I think our different life experiences color the way we imagine this situation occurred, and how it should have been handled.


----------



## baltic_ballet (May 17, 2007)

Quote:


Originally Posted by *eclipse* 
I don't think anyone is assuming he was a child molester, just pointing out that he could have had a purpose that was more nefarious than a clueless old man trying to comfort a little girl. And since the OP said she had red flags going off about him, I think it's reasonable that she reacted the way she did.

I am going to have to politely disagree and say yelling wasn't the answer, children pick up on their parents moods and I don't think yelling at someone would have helped settle the child or the situation instead it could intensify the situation and then things could have gotten out of control. You don't know this person and what he is capable of and he may have resorted to verbally or physically abusing you or your DC in retaliation. I think you need to stay calm as it will help you keep a clear head and you will be able think of more and better ways to help your DC, when you're angry all you can think about is what aggravating you.


----------



## eclipse (Mar 13, 2003)

Quote:


Originally Posted by *baltic_ballet* 
I am going to have to politely disagree and say yelling wasn't the answer, children pick up on their parents moods and I don't think yelling at someone would have helped settle the child or help the situation instead it would intensify the situation and then things could have gotten out of control. Also you don't know what the other person is capable of and he may have resorted to verbally or physically abusing you in retaliation. I think you need to stay calm as it will help you keep a clear head and you will be able think of more ways to help your DC, when you're angry all you can think about is what aggravating you.

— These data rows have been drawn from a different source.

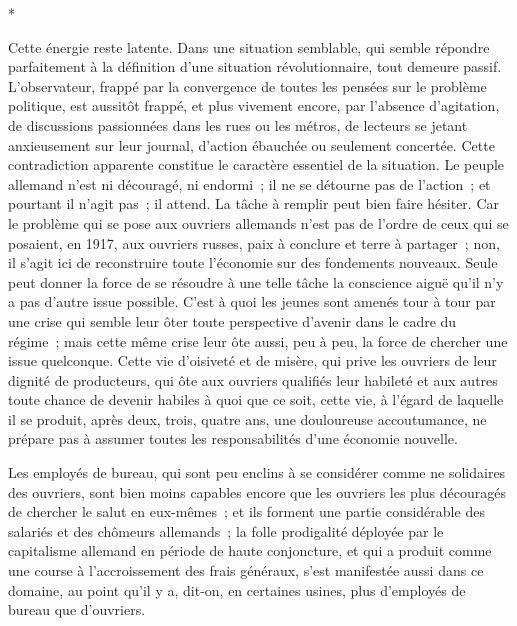 \documentclass[french,twoside]{book} %
\begin{document}
\begin{center}
*\end{center}
\noindent Cette énergie reste latente. Dans une situation semblable, qui semble répondre parfaitement à la définition d'une situation révolutionnaire, tout demeure passif. L'observateur, frappé par la convergence de toutes les pensées sur le problème politique, est aussitôt frappé, et plus vivement encore, par l'absence d'agitation, de discussions passionnées dans les rues ou les métros, de lecteurs se jetant anxieusement sur leur journal, d'action ébauchée ou seulement concertée. Cette contradiction apparente constitue le caractère essentiel de la situation. Le peuple allemand n'est ni découragé, ni endormi ; il ne se détourne pas de l'action ; et pourtant il n'agit pas ; il attend. La tâche à remplir peut bien faire hésiter. Car le problème qui se pose aux ouvriers allemands n'est pas de l'ordre de ceux qui se posaient, en 1917, aux ouvriers russes, paix à conclure et terre à partager ; non, il s'agit ici de reconstruire toute l'économie sur des fondements nouveaux. Seule peut donner la force de se résoudre à une telle tâche la conscience aiguë qu'il n'y a pas d'autre issue possible. C'est à quoi les jeunes sont amenés tour à tour par une crise qui semble leur ôter toute perspective d'avenir dans le cadre du régime ; mais cette même crise leur ôte aussi, peu à peu, la force de chercher une issue quelcon­que. Cette vie d'oisiveté et de misère, qui prive les ouvriers de leur dignité de producteurs, qui ôte aux ouvriers qualifiés leur habileté et aux autres toute chance de devenir habiles à quoi que ce soit, cette vie, à l'égard de laquelle il se produit, après deux, trois, quatre ans, une douloureuse accoutumance, ne prépare pas à assumer toutes les responsabilités d'une économie nouvelle.\par
Les employés de bureau, qui sont peu enclins à se considérer comme ne solidaires des ouvriers, sont bien moins capables encore que les ouvriers les plus découragés de chercher le salut en eux-mêmes ; et ils forment une partie considérable des salariés et des chômeurs allemands ; la folle prodigalité déployée par le capitalisme allemand en période de haute conjoncture, et qui a produit comme une course à l'accroissement des frais généraux, s'est manifes­tée aussi dans ce domaine, au point qu'il y a, dit-on, en certaines usines, plus d'employés de bureau que d'ouvriers.\par
\end{document}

Assuming that one wants their child to learn from the experience, and learn what to do the next time someone tries to take them somewhere they don't want to go - well, I want my kids kicking and screaming. I want them drawing as much attention to themselves and the other person as possible. I want them yelling at the top of their lungs "Get away from me, don't touch me, I don't know you!" etc. I don't particularly want them to react calmly - I want them to get away. Once someone bigger and stronger than you gets you alone, you're pretty much SOL. I don't want them being polite, because I don't think there's anything to be gained by politeness if you are afraid for your safety. I know that from experience.


----------



## baltic_ballet (May 17, 2007)

Quote:


Originally Posted by *eclipse* 
Assuming that one wants their child to learn from the experience, and learn what to do the next time someone tries to take them somewhere they don't want to go - well, I want my kids kicking and screaming. I want them drawing as much attention to themselves and the other person as possible. I want them yelling at the top of their lungs "Get away from me, don't touch me, I don't know you!" etc. I don't particularly want them to react calmly - I want them to get away. Once someone bigger and stronger than you gets you alone, you're pretty much SOL. I don't want them being polite, because I don't think there's anything to be gained by politeness if you are afraid for your safety. I know that from experience.


I don't want my children to be taken either which why keep an close eye on my children in public and I don't leave them alone. It's my responsibility to keep my kids safe in public or at home.


----------



## laohaire (Nov 2, 2005)

Quote:


Originally Posted by *baltic_ballet* 
I don't want my children to be taken either which why keep an close eye on my children in public and I don't leave them alone. It's my responsibility to keep my kids safe in public or at home.

And your responsibility includes equipping them to be able to protect themselves if need be. You will not always be with them, even if you are right now.


----------



## Peppermint Leaf (Jan 11, 2008)

Quote:


Originally Posted by *laohaire* 
And your responsibility includes equipping them to be able to protect themselves if need be. You will not always be with them, even if you are right now.

---

I was thinking the same thing.
they will be in school and on field trips where you will not be there... and it only takes a second for someone to take a child!!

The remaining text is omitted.